PKK’nin Lağvedilmesi Kürt Ulusal Sorununun Demokratik ve Halkçı Temelde Çözümüne Hizmet Etmez..!

Faşist kafatasçı Kürt düşmanlığında sınır tanımayan ve DEM Partinin kapatılmasını sıklıkla dillendiren MHP genel başkanı Devlet Bahçelinin çağrısı ve Öcalan’ın ortaklaşmasıyla harekete geçen iki taraf aslında buna devlet planı demek daha uygun olacaktır. Bu güya Kürt sorunun çözümü hedefli ne idüğü belirsiz ama esas olarak Kürt direnişinin sistem içine çekilerek tasfiye edilmesi amaçlı plan uygulamaya sokuldu.
Aslında tek taraflı devletin bekası hedefli süreçte Kürt ulusal hareketinin her hangi karşılanmış bir talebi-örneğin anadilde eğitim, kayyumlara son verilmesi ve kayyum atanana belediyelerin göreve devredilmesi, hasta tutsakların serbest bırakılması ve devrimci tutsakları kapsayacak bir genel affın çıkarılması, Avrupa insan hakları ve AYM kararlarına uyularak Demirtaş, Atalay, Yüksekdağ vb. gibi yıllardır rehin tutulan politik tutsakların serbest bırakılması, terörle mücadele yasalarında değişiklik yapılması vb- söz konusu olmadan yada Kürtlere ulusal ve demokratik hakları tanınmadan 47. yıllık Kürt direnişi, faşist dinci Saray iktidarının güçlendirilmesi adına feda ediliyor.
Kısacası, süreçte Kürtlerin istemlerinin i’si bile yok. Ve hatta PKK’nin herhangi bir talepten bulunmadan kendisini feshetme kararına karşın bugüne kadar devlet somutta herhangi bir olumlu adımda atmamıştır. Ne diyor Sarayın başı Erdoğan, PKK önce silahları teslim etmelidir, ondan sonrasını devletin inisiyatifine bırakmalıdır. Yani PKK devlette bir talepte bulunamaz. Devlet büyüktür isterse sever, isterse döver.

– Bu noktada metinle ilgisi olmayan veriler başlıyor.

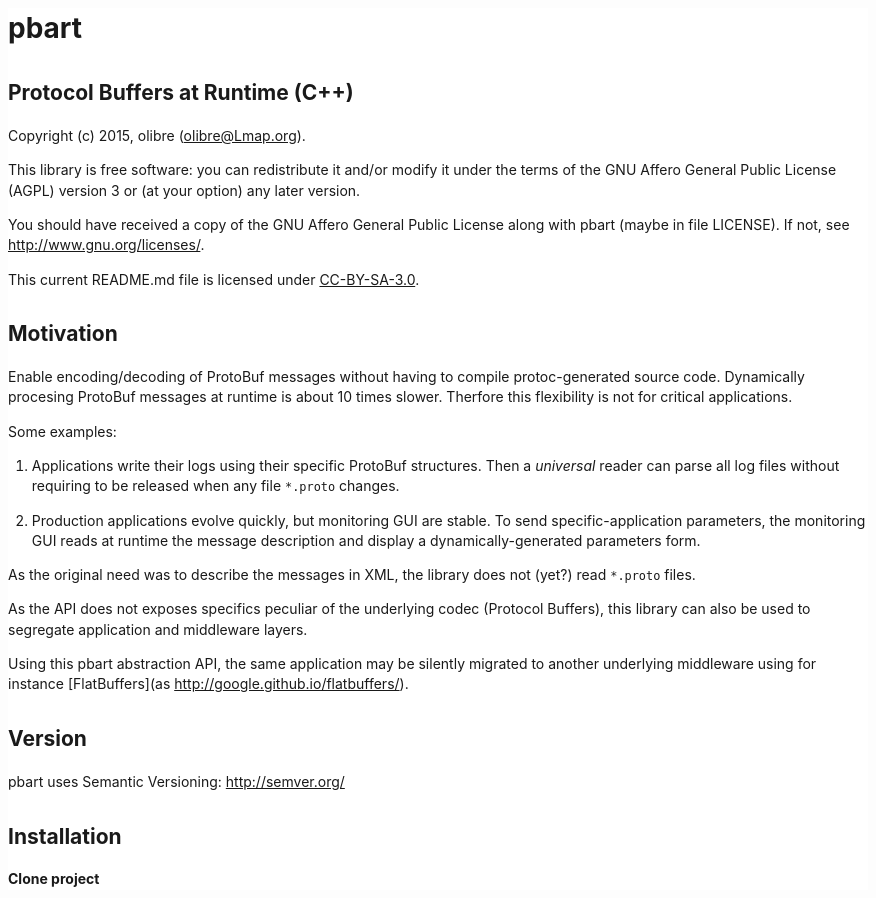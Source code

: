 #  pbart
## Protocol Buffers at Runtime (C++)

Copyright (c) 2015, olibre (olibre@Lmap.org).

This library is free software: you can redistribute it and/or modify
it under the terms of the GNU Affero General Public License (AGPL)
version 3 or (at your option) any later version.

You should have received a copy of the GNU Affero General Public License 
along with pbart (maybe in file LICENSE). If not, see <http://www.gnu.org/licenses/>.

This current README.md file is licensed under [CC-BY-SA-3.0](http://creativecommons.org/licenses/by/3.0/).


Motivation
----------

Enable encoding/decoding of ProtoBuf messages without having to compile protoc-generated source code.
Dynamically procesing ProtoBuf messages at runtime is about 10 times slower.
Therfore this flexibility is not for critical applications.

Some examples:

1. Applications write their logs using their specific ProtoBuf structures.
   Then a *universal* reader can parse all log files 
   without requiring to be released when any file `*.proto` changes.

2. Production applications evolve quickly, but monitoring GUI are stable.
   To send specific-application parameters, the monitoring GUI reads at runtime the message description 
   and display a dynamically-generated parameters form.

As the original need was to describe the messages in XML, 
the library does not (yet?) read `*.proto` files. 

As the API does not exposes specifics peculiar of the underlying codec (Protocol Buffers),
this library can also be used to segregate application and middleware layers. 

Using this pbart abstraction API, the same application may be silently 
migrated to another underlying middleware using for instance [FlatBuffers](as http://google.github.io/flatbuffers/).


Version
-------

pbart uses Semantic Versioning: http://semver.org/


Installation
------------

**Clone project**

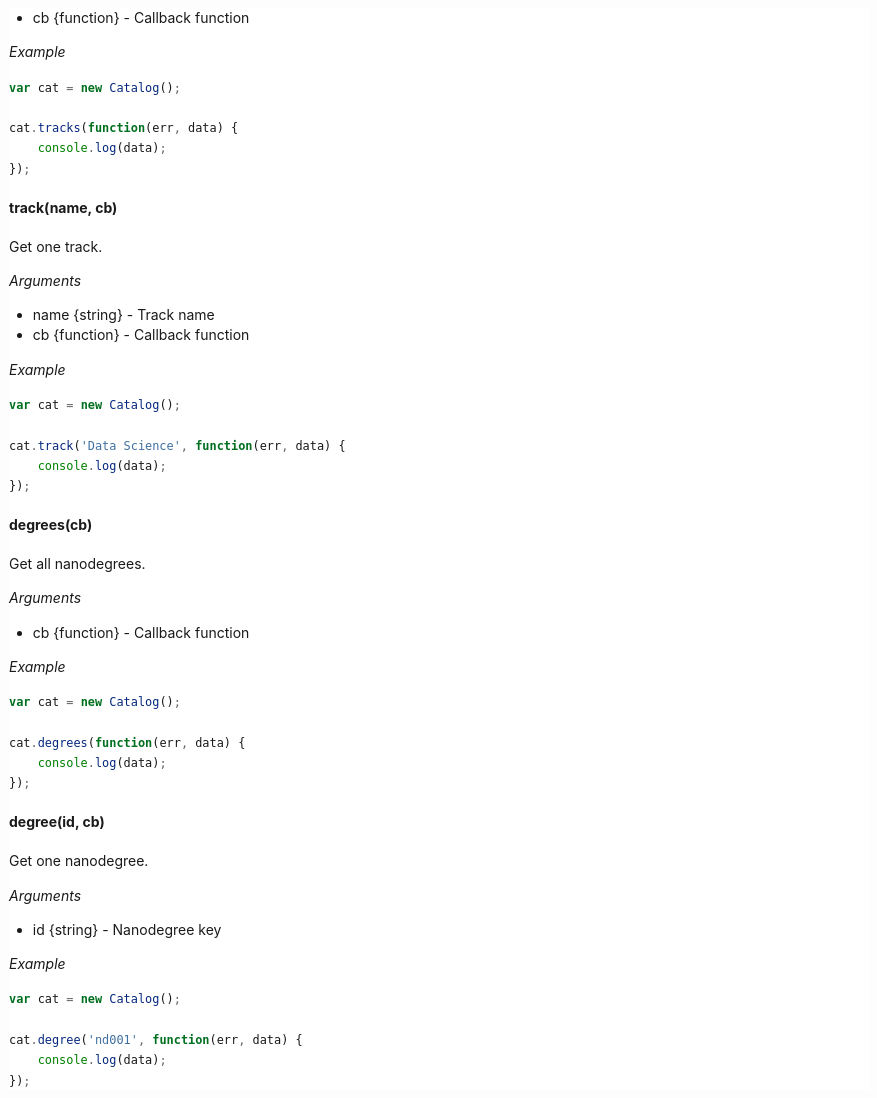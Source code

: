 * cb {function} - Callback function

*Example*

```js
var cat = new Catalog();

cat.tracks(function(err, data) {
    console.log(data);
});
```

#### track(name, cb)

Get one track.

*Arguments*

* name {string} - Track name
* cb {function} - Callback function

*Example*

```js
var cat = new Catalog();

cat.track('Data Science', function(err, data) {
    console.log(data);
});
```

#### degrees(cb)

Get all nanodegrees.

*Arguments*

* cb {function} - Callback function

*Example*

```js
var cat = new Catalog();

cat.degrees(function(err, data) {
    console.log(data);
});
```

#### degree(id, cb)

Get one nanodegree.

*Arguments*

* id {string} - Nanodegree key

*Example*

```js
var cat = new Catalog();

cat.degree('nd001', function(err, data) {
    console.log(data);
});
```
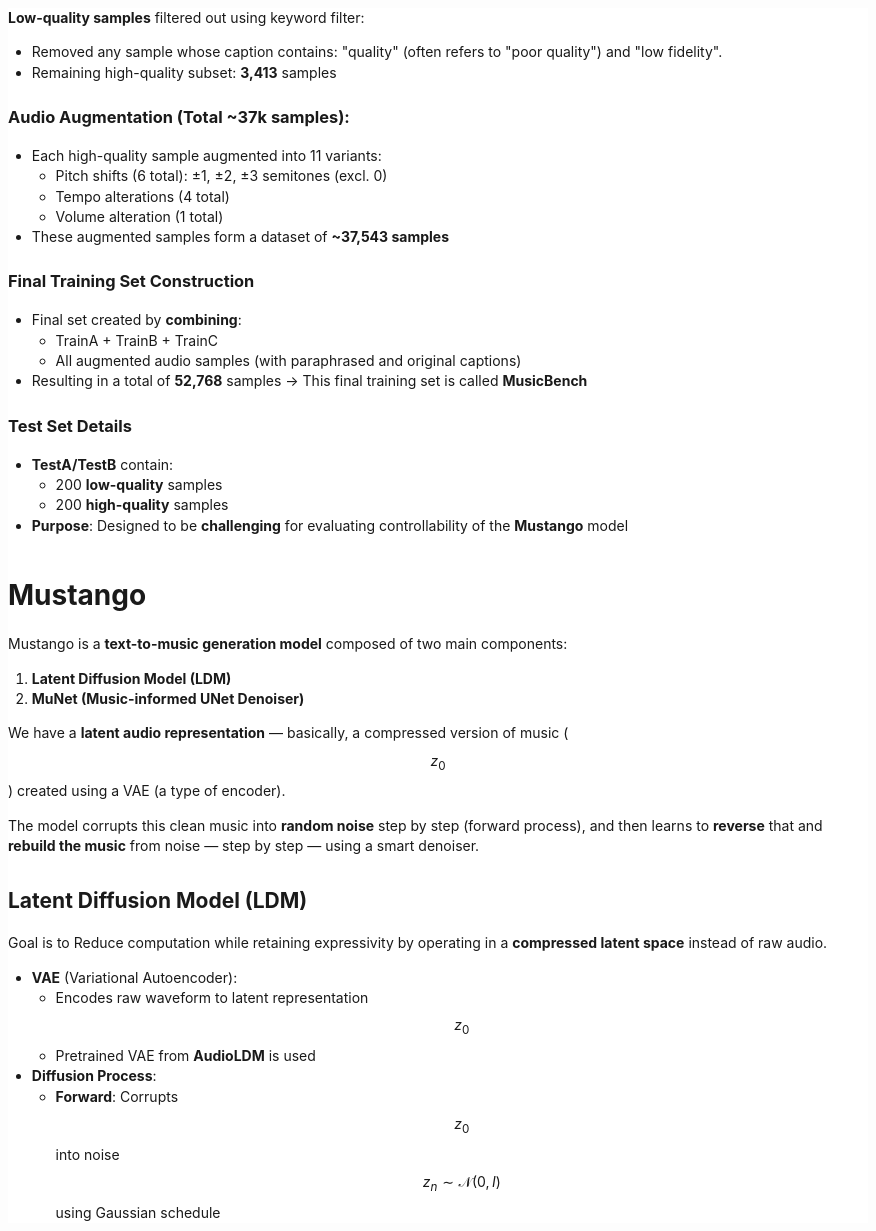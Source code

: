 **Low-quality samples** filtered out using keyword filter:

- Removed any sample whose caption contains: "quality" (often refers to "poor quality") and "low fidelity".
- Remaining high-quality subset: **3,413** samples

### **Audio Augmentation (Total ~37k samples):**

- Each high-quality sample augmented into 11 variants:
    - Pitch shifts (6 total): ±1, ±2, ±3 semitones (excl. 0)
    - Tempo alterations (4 total)
    - Volume alteration (1 total)
- These augmented samples form a dataset of **~37,543 samples**

### **Final Training Set Construction**

- Final set created by **combining**:
    - TrainA + TrainB + TrainC
    - All augmented audio samples (with paraphrased and original captions)
- Resulting in a total of **52,768** samples → This final training set is called **MusicBench**

### **Test Set Details**

- **TestA/TestB** contain:
    - 200 **low-quality** samples
    - 200 **high-quality** samples
- **Purpose**: Designed to be **challenging** for evaluating controllability of the **Mustango** model

# Mustango

Mustango is a **text-to-music generation model** composed of two main components:

1. **Latent Diffusion Model (LDM)**
2. **MuNet (Music-informed UNet Denoiser)**

We have a **latent audio representation** — basically, a compressed version of music ($$z_0$$) created using a VAE (a type of encoder).

The model corrupts this clean music into **random noise** step by step (forward process), and then learns to **reverse** that and **rebuild the music** from noise — step by step — using a smart denoiser.

## Latent Diffusion Model (LDM)

Goal is to Reduce computation while retaining expressivity by operating in a **compressed latent space** instead of raw audio.

- **VAE** (Variational Autoencoder):
    - Encodes raw waveform to latent representation $$z_0$$
    - Pretrained VAE from **AudioLDM** is used
- **Diffusion Process**:
    - **Forward**: Corrupts $$z_0$$ into noise $$z_n \sim \mathcal{N}(0, I)$$ using Gaussian schedule
        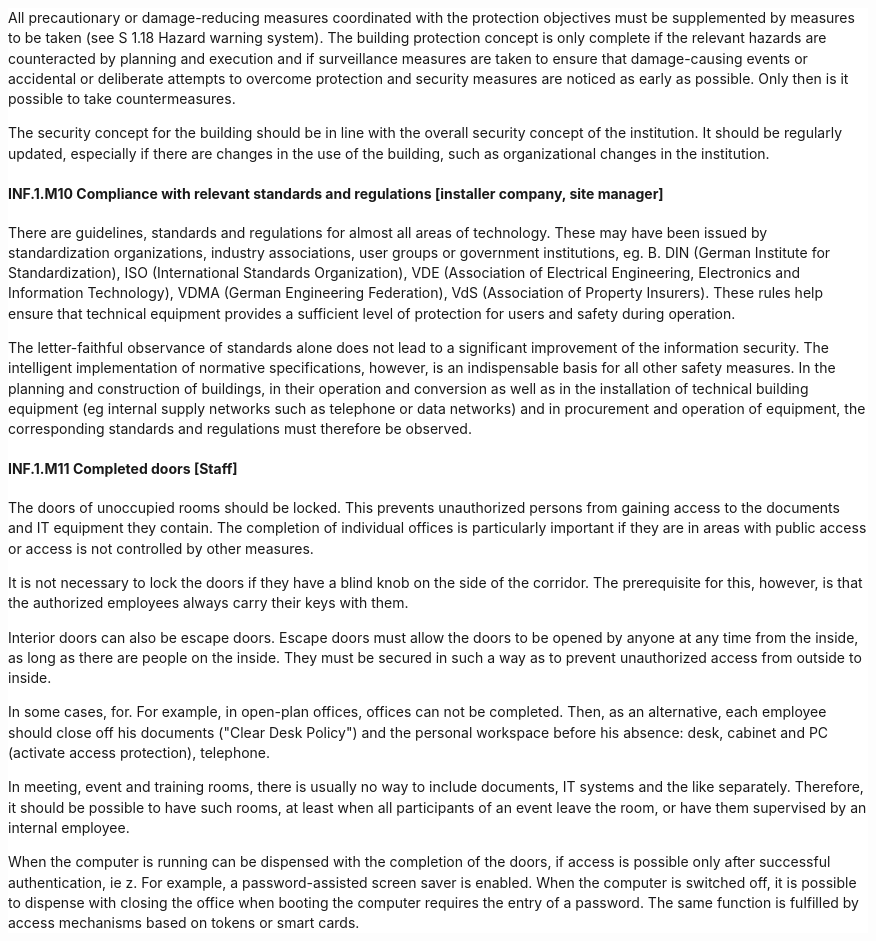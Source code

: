 All precautionary or damage-reducing measures coordinated with the protection objectives must be supplemented by measures to be taken (see S 1.18 Hazard warning system). The building protection concept is only complete if the relevant hazards are counteracted by planning and execution and if surveillance measures are taken to ensure that damage-causing events or accidental or deliberate attempts to overcome protection and security measures are noticed as early as possible. Only then is it possible to take countermeasures.

The security concept for the building should be in line with the overall security concept of the institution. It should be regularly updated, especially if there are changes in the use of the building, such as organizational changes in the institution.

#### INF.1.M10 Compliance with relevant standards and regulations [installer company, site manager]
There are guidelines, standards and regulations for almost all areas of technology. These may have been issued by standardization organizations, industry associations, user groups or government institutions, eg. B. DIN (German Institute for Standardization), ISO (International Standards Organization), VDE (Association of Electrical Engineering, Electronics and Information Technology), VDMA (German Engineering Federation), VdS (Association of Property Insurers). These rules help ensure that technical equipment provides a sufficient level of protection for users and safety during operation.

The letter-faithful observance of standards alone does not lead to a significant improvement of the information security. The intelligent implementation of normative specifications, however, is an indispensable basis for all other safety measures. In the planning and construction of buildings, in their operation and conversion as well as in the installation of technical building equipment (eg internal supply networks such as telephone or data networks) and in procurement and operation of equipment, the corresponding standards and regulations must therefore be observed.

#### INF.1.M11 Completed doors [Staff]

The doors of unoccupied rooms should be locked. This prevents unauthorized persons from gaining access to the documents and IT equipment they contain. The completion of individual offices is particularly important if they are in areas with public access or access is not controlled by other measures.

It is not necessary to lock the doors if they have a blind knob on the side of the corridor. The prerequisite for this, however, is that the authorized employees always carry their keys with them.

Interior doors can also be escape doors. Escape doors must allow the doors to be opened by anyone at any time from the inside, as long as there are people on the inside. They must be secured in such a way as to prevent unauthorized access from outside to inside.

In some cases, for. For example, in open-plan offices, offices can not be completed. Then, as an alternative, each employee should close off his documents ("Clear Desk Policy") and the personal workspace before his absence: desk, cabinet and PC (activate access protection), telephone.

In meeting, event and training rooms, there is usually no way to include documents, IT systems and the like separately. Therefore, it should be possible to have such rooms, at least when all participants of an event leave the room, or have them supervised by an internal employee.

When the computer is running can be dispensed with the completion of the doors, if access is possible only after successful authentication, ie z. For example, a password-assisted screen saver is enabled. When the computer is switched off, it is possible to dispense with closing the office when booting the computer requires the entry of a password. The same function is fulfilled by access mechanisms based on tokens or smart cards.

Bir dönemler nasıl ki 1950’li yıllarda Ankara valisi TKP operasyonlarının ardında “gerekli olursa bu bu ülkeye komünizmi de biz getiririz” derken devletin herşeye muktedir olduğunu ve devlet dışında başkalarının halk için bir talepte bulunamayacağını dillendiriyordu. 70.yıl sonrasında da Bahçeli-Erdoğan kliği Vali Tandoğan’ın izinde yürüyerek, Kürtlerin devlette herhangi bir talepte bulunmamasını devlet büyüktür, herşeyi bilir, neyin ne zaman kime nasıl verileceğine ancak devlet karar verir. Buradan olarak Kürt sorununda da PKK’nin talepte bulunmayarak herşeyi devletin inisiyatifine bırakmasını salık veriyor.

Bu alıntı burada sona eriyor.